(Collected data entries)
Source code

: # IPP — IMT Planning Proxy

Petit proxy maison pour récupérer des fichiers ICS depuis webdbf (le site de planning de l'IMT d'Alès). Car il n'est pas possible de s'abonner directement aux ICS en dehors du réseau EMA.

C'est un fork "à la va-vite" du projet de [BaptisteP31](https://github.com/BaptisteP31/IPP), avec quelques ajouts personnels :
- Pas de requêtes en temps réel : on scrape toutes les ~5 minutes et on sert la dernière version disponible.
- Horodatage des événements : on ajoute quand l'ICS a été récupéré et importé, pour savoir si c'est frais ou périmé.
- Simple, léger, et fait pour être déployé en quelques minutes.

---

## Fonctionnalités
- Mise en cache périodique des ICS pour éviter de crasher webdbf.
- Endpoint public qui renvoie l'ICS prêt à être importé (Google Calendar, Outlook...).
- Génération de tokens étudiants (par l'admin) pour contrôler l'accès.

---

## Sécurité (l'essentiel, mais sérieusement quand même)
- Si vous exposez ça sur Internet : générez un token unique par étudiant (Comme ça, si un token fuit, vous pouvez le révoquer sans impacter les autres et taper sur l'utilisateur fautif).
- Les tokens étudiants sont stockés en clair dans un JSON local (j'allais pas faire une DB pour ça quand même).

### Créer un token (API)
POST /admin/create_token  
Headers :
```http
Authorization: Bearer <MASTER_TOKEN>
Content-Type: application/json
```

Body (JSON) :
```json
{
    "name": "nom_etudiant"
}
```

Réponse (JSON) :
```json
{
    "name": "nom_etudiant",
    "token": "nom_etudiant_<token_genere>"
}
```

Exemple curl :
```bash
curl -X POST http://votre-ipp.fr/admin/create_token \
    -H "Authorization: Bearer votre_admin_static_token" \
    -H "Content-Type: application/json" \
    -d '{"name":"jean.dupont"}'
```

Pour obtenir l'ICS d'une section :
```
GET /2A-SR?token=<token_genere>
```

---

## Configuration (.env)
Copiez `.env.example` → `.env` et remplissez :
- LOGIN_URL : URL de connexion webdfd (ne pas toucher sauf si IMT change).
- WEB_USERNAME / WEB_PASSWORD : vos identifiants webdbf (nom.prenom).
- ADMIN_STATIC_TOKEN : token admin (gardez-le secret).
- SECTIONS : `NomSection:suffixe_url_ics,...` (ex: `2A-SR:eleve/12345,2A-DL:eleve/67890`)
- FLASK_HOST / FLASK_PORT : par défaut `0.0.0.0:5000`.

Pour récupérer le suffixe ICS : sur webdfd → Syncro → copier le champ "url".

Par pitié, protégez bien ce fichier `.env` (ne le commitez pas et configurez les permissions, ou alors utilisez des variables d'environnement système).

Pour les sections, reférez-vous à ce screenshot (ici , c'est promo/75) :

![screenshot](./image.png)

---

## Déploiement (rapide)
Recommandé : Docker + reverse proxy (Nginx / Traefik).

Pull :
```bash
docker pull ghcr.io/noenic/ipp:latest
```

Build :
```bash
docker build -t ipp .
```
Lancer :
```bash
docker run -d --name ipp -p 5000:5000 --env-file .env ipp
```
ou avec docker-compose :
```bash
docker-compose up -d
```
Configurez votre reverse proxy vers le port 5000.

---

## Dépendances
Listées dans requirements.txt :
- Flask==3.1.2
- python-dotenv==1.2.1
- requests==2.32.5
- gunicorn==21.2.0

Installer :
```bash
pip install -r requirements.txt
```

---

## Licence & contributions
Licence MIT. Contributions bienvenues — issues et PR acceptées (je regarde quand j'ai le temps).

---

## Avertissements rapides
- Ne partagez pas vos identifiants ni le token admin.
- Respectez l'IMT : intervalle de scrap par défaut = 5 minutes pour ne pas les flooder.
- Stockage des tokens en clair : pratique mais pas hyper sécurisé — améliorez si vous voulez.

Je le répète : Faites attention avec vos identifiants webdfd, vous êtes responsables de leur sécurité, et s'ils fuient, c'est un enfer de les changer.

**Exercise requirements**. Repeat exactly the lines starting at the line with "## Licence & contributions" and ending with the final line of the entries. Include nothing else.

**Solution below**.
## Licence & contributions
Licence MIT. Contributions bienvenues — issues et PR acceptées (je regarde quand j'ai le temps).

---

## Avertissements rapides
- Ne partagez pas vos identifiants ni le token admin.
- Respectez l'IMT : intervalle de scrap par défaut = 5 minutes pour ne pas les flooder.
- Stockage des tokens en clair : pratique mais pas hyper sécurisé — améliorez si vous voulez.

Je le répète : Faites attention avec vos identifiants webdfd, vous êtes responsables de leur sécurité, et s'ils fuient, c'est un enfer de les changer.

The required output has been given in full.